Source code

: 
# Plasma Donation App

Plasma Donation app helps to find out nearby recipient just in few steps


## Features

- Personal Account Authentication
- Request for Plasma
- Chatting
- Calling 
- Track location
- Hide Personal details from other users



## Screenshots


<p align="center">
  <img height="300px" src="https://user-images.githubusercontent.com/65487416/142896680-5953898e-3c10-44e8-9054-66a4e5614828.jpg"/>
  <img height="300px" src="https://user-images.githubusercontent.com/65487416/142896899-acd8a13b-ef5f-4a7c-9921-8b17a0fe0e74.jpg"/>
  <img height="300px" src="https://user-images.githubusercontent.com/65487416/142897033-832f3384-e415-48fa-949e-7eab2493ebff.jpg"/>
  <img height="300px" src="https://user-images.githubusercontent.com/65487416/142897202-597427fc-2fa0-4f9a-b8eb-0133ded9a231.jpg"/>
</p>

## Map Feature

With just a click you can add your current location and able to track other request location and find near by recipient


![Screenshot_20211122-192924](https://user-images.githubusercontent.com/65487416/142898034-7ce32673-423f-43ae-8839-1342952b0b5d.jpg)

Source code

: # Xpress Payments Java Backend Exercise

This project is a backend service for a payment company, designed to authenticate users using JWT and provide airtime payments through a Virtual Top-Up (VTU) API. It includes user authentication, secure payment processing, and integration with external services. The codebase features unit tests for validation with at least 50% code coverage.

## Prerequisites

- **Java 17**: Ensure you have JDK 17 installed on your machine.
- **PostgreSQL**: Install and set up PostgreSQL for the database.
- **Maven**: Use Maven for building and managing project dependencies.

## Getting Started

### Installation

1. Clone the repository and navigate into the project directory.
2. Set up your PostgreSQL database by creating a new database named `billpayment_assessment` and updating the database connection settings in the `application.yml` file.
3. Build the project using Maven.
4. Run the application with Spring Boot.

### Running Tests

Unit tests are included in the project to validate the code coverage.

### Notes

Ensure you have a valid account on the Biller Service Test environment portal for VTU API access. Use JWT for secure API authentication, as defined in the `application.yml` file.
______
YOUR INSTRUCTIONS — Restate the material word for word, leaving nothing out.

TASK SOLUTION —
Source code

: 
# Plasma Donation App

Plasma Donation app helps to find out nearby recipient just in few steps


## Features

- Personal Account Authentication
- Request for Plasma
- Chatting
- Calling 
- Track location
- Hide Personal details from other users



## Screenshots


<p align="center">
  <img height="300px" src="https://user-images.githubusercontent.com/65487416/142896680-5953898e-3c10-44e8-9054-66a4e5614828.jpg"/>
  <img height="300px" src="https://user-images.githubusercontent.com/65487416/142896899-acd8a13b-ef5f-4a7c-9921-8b17a0fe0e74.jpg"/>
  <img height="300px" src="https://user-images.githubusercontent.com/65487416/142897033-832f3384-e415-48fa-949e-7eab2493ebff.jpg"/>
  <img height="300px" src="https://user-images.githubusercontent.com/65487416/142897202-597427fc-2fa0-4f9a-b8eb-0133ded9a231.jpg"/>
</p>

## Map Feature

With just a click you can add your current location and able to track other request location and find near by recipient


![Screenshot_20211122-192924](https://user-images.githubusercontent.com/65487416/142898034-7ce32673-423f-43ae-8839-1342952b0b5d.jpg)

Source code

: # Xpress Payments Java Backend Exercise

This project is a backend service for a payment company, designed to authenticate users using JWT and provide airtime payments through a Virtual Top-Up (VTU) API. It includes user authentication, secure payment processing, and integration with external services. The codebase features unit tests for validation with at least 50% code coverage.

## Prerequisites

- **Java 17**: Ensure you have JDK 17 installed on your machine.
- **PostgreSQL**: Install and set up PostgreSQL for the database.
- **Maven**: Use Maven for building and managing project dependencies.

## Getting Started

### Installation

1. Clone the repository and navigate into the project directory.
2. Set up your PostgreSQL database by creating a new database named `billpayment_assessment` and updating the database connection settings in the `application.yml` file.
3. Build the project using Maven.
4. Run the application with Spring Boot.

### Running Tests

Unit tests are included in the project to validate the code coverage.

### Notes

Ensure you have a valid account on the Biller Service Test environment portal for VTU API access. Use JWT for secure API authentication, as defined in the `application.yml` file.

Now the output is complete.